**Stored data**
......
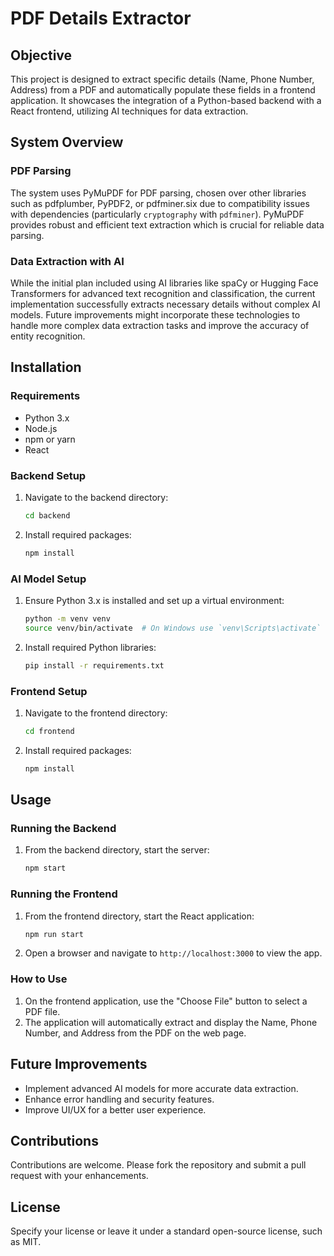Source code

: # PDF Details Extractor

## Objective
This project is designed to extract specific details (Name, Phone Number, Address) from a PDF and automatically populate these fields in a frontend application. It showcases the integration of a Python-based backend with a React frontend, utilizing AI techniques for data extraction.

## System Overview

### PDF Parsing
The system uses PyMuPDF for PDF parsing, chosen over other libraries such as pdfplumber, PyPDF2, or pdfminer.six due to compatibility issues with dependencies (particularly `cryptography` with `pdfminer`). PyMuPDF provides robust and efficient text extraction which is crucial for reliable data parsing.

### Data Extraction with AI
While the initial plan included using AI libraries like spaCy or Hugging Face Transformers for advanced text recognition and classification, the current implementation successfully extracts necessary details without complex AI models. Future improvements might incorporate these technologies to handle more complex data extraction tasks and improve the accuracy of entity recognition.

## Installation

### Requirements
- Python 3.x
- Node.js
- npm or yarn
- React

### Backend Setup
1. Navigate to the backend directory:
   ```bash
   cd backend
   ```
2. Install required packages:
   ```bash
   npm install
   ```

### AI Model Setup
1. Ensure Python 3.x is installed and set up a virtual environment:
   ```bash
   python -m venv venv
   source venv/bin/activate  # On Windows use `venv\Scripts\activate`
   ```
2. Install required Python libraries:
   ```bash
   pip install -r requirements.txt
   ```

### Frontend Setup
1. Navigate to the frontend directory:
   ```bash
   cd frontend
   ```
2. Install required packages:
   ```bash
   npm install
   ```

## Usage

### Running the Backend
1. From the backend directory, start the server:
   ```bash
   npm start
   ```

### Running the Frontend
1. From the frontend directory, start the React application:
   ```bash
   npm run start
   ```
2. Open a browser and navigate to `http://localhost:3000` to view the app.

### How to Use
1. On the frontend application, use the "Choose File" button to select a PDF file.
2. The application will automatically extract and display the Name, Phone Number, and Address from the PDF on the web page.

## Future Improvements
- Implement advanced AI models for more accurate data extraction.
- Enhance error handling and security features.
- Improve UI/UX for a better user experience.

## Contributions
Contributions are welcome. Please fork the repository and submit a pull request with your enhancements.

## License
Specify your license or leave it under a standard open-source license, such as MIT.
......
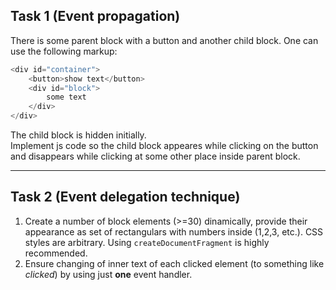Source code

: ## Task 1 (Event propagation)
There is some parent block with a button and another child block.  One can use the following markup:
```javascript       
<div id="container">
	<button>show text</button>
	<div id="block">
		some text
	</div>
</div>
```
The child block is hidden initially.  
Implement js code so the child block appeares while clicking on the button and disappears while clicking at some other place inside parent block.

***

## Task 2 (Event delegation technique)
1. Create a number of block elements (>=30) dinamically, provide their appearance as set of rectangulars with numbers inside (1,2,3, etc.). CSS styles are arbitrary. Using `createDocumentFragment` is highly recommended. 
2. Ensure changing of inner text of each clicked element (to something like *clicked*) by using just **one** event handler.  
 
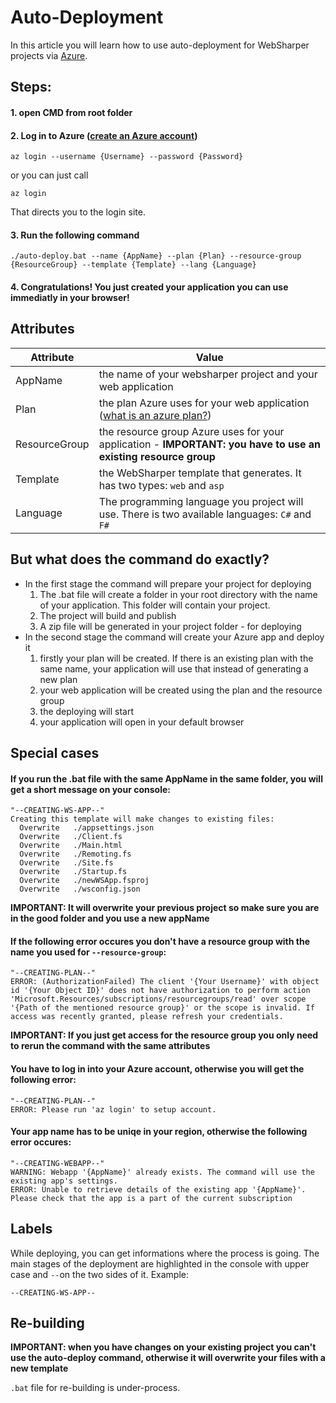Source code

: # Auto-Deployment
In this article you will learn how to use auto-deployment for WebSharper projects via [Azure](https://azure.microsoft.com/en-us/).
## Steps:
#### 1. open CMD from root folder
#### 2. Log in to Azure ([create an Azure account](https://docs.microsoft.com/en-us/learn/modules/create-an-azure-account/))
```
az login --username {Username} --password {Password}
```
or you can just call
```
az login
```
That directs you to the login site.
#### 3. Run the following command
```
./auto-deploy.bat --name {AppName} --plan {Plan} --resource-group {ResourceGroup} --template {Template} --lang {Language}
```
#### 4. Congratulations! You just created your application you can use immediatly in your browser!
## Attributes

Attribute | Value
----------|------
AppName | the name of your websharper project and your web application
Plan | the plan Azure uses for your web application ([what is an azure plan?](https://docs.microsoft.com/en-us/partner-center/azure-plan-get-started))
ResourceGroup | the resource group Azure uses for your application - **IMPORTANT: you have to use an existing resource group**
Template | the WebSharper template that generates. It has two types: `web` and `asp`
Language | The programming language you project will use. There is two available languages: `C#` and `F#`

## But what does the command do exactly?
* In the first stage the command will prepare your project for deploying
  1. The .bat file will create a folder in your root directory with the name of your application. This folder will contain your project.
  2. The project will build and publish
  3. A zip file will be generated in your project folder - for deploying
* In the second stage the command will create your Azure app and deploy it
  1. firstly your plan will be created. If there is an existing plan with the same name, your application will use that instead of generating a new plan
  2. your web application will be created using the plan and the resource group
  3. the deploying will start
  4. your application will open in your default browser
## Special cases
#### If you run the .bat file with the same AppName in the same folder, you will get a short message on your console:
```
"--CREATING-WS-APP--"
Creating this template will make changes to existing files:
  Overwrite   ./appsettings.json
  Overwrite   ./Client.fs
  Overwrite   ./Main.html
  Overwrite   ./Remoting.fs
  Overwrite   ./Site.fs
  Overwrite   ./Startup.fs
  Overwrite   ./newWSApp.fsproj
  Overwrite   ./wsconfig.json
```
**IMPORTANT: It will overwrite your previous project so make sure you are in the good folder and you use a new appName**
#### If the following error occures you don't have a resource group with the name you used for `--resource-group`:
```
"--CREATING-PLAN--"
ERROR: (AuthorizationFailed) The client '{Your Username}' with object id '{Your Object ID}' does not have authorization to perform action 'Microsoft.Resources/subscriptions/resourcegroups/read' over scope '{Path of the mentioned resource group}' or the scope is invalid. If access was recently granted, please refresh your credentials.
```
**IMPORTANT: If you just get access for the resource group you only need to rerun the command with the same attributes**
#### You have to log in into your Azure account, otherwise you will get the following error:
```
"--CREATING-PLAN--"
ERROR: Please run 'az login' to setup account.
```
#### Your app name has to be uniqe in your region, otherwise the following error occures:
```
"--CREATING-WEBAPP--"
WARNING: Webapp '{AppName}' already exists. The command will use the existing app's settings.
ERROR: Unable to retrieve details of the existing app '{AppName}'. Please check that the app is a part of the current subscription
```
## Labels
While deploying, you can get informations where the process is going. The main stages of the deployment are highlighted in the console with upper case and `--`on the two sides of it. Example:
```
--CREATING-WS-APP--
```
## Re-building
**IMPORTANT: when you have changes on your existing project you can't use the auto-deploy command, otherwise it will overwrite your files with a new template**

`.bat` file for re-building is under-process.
......
**ABOUT THIS TASK**
Across the data, find each line that has "under" in it and copy that line.

**THE ANSWER**
Specify your license or leave it under a standard open-source license, such as MIT.
`.bat` file for re-building is under-process.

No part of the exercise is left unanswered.